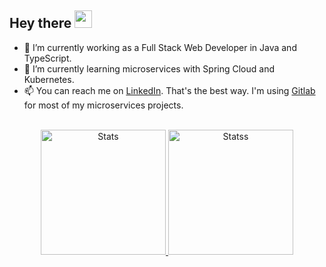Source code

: <h2 align="start">
  Hey there <img src="https://media.giphy.com/media/hvRJCLFzcasrR4ia7z/giphy.gif" width="28"> 
   <!-- I'm <a href="">Tony Robin</a>!  -->
</h2>

- :hammer: I’m currently working as a Full Stack Web Developer in Java and TypeScript.
- 🌱 I’m currently learning microservices with Spring Cloud and Kubernetes.
- 📫 You can reach me on [LinkedIn](https://www.linkedin.com/in/kristoffer-pettersson3). That's the best way. I'm using [Gitlab](https://gitlab.com/KQT3) for most of my microservices projects.

<!--
**KQT3/KQT3** is a ✨ _special_ ✨ repository because its `README.md` (this file) appears on your GitHub profile.

Here are some ideas to get you started:

- 🔭 I’m currently working on ...
- 🌱 I’m currently learning YAML
- 👯 I’m looking to collaborate on ...
- 🤔 I’m looking for help with ...
- 💬 Ask me about ...
- 📫 How to reach me: ...
- 😄 Pronouns: ...
- ⚡ Fun fact: ...
-->
<br>
<div align="center"> 
<a href={"/"}>
<img height=200 src="https://github-readme-stats-git-masterrstaa-rickstaa.vercel.app/api/top-langs/?username=kqt3&layout=compact&langs_count=10&hide_border=false&include_orgs=true&theme=transparent&line_height=28&card_width=350" alt="Stats" />
</a>
<a href={"/"}>
<img height=200 src="https://github-readme-stats-git-masterrstaa-rickstaa.vercel.app/api?username=kqt3&show_icons=true&count_private=true&line_height=28&hide_border=false&card_width=450&include_all_commits=true&include_orgs=true&exclude_repo=github-readme-stats&theme=transparent" alt="Statss" />
</a>

</div>
<br>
____________
## TASK DESCRIPTION
In full and without any pictures, print the listing above exactly.

## ANSWER SECTION
Source code

: <h2 align="start">
  Hey there <img src="https://media.giphy.com/media/hvRJCLFzcasrR4ia7z/giphy.gif" width="28"> 
   <!-- I'm <a href="">Tony Robin</a>!  -->
</h2>

- :hammer: I’m currently working as a Full Stack Web Developer in Java and TypeScript.
- 🌱 I’m currently learning microservices with Spring Cloud and Kubernetes.
- 📫 You can reach me on [LinkedIn](https://www.linkedin.com/in/kristoffer-pettersson3). That's the best way. I'm using [Gitlab](https://gitlab.com/KQT3) for most of my microservices projects.

<!--
**KQT3/KQT3** is a ✨ _special_ ✨ repository because its `README.md` (this file) appears on your GitHub profile.

Here are some ideas to get you started:

- 🔭 I’m currently working on ...
- 🌱 I’m currently learning YAML
- 👯 I’m looking to collaborate on ...
- 🤔 I’m looking for help with ...
- 💬 Ask me about ...
- 📫 How to reach me: ...
- 😄 Pronouns: ...
- ⚡ Fun fact: ...
-->
<br>
<div align="center"> 
<a href={"/"}>
<img height=200 src="https://github-readme-stats-git-masterrstaa-rickstaa.vercel.app/api/top-langs/?username=kqt3&layout=compact&langs_count=10&hide_border=false&include_orgs=true&theme=transparent&line_height=28&card_width=350" alt="Stats" />
</a>
<a href={"/"}>
<img height=200 src="https://github-readme-stats-git-masterrstaa-rickstaa.vercel.app/api?username=kqt3&show_icons=true&count_private=true&line_height=28&hide_border=false&card_width=450&include_all_commits=true&include_orgs=true&exclude_repo=github-readme-stats&theme=transparent" alt="Statss" />
</a>

</div>
<br>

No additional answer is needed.